The task
Return exactly the span of lines that opens with the line containing "In fact, we" and closes with the last line of the data, inclusive.

The records
»»

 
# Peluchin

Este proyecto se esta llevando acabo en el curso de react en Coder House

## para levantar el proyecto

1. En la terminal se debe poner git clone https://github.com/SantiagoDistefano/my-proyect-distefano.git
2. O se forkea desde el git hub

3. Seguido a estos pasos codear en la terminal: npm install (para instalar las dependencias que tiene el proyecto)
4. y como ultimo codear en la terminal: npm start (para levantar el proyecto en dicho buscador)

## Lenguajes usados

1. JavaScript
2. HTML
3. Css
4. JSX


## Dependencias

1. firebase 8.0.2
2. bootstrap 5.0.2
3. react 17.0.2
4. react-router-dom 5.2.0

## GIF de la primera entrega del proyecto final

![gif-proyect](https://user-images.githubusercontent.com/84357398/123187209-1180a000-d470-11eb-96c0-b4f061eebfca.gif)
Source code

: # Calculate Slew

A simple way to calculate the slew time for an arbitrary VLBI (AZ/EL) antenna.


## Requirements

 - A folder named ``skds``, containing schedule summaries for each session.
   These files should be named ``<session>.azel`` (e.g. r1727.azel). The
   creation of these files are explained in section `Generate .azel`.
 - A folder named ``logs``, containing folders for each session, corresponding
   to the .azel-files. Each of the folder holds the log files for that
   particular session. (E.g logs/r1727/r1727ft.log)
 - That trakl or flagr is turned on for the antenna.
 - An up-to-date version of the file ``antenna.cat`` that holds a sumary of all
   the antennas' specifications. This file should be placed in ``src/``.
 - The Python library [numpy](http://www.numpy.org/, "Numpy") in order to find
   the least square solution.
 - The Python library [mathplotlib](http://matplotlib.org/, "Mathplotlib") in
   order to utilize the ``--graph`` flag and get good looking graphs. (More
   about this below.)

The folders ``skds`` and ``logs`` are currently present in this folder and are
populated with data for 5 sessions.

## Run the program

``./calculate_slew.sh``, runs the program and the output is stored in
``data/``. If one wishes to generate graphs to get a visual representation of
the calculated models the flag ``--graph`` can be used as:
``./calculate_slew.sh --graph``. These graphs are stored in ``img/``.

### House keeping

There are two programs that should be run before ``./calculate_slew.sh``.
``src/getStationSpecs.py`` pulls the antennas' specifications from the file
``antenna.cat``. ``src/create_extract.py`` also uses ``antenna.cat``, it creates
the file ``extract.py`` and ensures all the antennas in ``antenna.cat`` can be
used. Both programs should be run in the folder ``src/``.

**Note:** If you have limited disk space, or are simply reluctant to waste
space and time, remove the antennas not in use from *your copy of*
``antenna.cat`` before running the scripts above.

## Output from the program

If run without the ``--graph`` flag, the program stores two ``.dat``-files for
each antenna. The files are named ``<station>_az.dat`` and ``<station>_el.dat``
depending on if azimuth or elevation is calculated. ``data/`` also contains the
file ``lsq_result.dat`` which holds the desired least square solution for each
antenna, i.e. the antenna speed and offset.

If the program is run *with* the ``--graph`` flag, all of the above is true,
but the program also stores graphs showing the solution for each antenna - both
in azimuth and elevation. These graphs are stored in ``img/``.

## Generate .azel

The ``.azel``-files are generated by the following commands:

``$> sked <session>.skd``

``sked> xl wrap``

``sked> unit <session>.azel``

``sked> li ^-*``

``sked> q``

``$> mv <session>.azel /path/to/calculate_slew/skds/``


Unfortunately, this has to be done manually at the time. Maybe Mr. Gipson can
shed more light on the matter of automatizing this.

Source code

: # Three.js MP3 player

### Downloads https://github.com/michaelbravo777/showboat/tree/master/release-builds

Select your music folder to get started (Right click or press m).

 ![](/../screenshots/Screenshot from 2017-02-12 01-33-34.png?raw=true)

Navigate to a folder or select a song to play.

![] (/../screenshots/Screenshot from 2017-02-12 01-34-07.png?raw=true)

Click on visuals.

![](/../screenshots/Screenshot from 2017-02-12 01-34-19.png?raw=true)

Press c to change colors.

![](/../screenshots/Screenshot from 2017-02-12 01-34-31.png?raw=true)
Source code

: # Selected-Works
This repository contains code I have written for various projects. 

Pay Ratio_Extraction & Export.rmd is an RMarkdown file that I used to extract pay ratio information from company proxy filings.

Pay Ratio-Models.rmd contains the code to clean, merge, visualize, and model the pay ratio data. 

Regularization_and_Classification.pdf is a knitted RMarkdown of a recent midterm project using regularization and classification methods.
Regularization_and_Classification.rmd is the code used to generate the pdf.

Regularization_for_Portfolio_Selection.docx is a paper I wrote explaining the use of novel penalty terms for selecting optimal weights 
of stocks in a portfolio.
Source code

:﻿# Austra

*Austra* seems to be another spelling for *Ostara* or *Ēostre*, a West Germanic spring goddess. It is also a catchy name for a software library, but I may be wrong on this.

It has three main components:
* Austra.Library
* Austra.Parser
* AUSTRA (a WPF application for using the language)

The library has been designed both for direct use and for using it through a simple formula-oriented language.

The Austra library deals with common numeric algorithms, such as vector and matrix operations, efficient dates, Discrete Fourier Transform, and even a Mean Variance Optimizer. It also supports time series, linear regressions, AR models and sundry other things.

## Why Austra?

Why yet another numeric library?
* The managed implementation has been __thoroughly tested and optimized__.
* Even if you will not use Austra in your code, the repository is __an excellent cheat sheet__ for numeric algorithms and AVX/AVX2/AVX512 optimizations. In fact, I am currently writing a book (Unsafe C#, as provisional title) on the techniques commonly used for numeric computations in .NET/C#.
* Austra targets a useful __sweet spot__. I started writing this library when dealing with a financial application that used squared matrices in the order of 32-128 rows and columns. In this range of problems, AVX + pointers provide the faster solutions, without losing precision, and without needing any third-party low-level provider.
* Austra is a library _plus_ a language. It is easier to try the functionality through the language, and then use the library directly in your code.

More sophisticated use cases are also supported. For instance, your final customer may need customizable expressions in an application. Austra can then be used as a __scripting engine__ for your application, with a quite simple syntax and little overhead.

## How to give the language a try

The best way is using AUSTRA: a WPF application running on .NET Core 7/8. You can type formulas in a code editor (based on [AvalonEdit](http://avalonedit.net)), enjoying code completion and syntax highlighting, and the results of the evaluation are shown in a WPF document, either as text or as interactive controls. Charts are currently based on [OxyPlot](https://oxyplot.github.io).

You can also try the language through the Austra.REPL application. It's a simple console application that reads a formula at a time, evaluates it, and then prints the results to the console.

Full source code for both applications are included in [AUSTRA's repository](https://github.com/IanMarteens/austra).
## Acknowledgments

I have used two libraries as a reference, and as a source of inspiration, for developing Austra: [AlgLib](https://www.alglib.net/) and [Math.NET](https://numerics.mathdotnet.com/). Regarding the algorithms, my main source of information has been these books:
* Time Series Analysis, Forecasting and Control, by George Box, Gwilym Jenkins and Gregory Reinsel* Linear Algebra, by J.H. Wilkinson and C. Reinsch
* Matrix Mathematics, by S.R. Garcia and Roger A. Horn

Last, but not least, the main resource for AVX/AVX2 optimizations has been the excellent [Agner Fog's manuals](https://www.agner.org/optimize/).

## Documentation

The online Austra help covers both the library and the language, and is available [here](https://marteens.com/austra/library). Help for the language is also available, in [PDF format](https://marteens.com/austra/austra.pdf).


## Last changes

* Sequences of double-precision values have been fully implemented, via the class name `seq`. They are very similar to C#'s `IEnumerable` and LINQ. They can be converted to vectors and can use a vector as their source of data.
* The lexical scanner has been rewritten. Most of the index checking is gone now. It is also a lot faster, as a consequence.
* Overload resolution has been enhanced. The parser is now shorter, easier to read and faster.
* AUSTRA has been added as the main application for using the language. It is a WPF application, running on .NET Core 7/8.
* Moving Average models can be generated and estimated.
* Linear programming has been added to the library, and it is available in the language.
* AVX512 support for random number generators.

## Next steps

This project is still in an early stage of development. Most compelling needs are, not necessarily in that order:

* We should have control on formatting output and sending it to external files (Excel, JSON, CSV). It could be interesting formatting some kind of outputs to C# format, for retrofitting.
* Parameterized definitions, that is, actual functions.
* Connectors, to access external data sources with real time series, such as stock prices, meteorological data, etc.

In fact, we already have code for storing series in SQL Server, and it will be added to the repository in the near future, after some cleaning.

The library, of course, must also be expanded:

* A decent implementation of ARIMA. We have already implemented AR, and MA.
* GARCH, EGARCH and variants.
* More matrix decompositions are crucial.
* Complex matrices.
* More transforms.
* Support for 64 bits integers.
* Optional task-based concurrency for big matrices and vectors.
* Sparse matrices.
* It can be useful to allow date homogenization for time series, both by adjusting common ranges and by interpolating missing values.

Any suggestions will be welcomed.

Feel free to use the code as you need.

««

Exercise result
In fact, we already have code for storing series in SQL Server, and it will be added to the repository in the near future, after some cleaning.

The library, of course, must also be expanded:

* A decent implementation of ARIMA. We have already implemented AR, and MA.
* GARCH, EGARCH and variants.
* More matrix decompositions are crucial.
* Complex matrices.
* More transforms.
* Support for 64 bits integers.
* Optional task-based concurrency for big matrices and vectors.
* Sparse matrices.
* It can be useful to allow date homogenization for time series, both by adjusting common ranges and by interpolating missing values.

Any suggestions will be welcomed.

Feel free to use the code as you need.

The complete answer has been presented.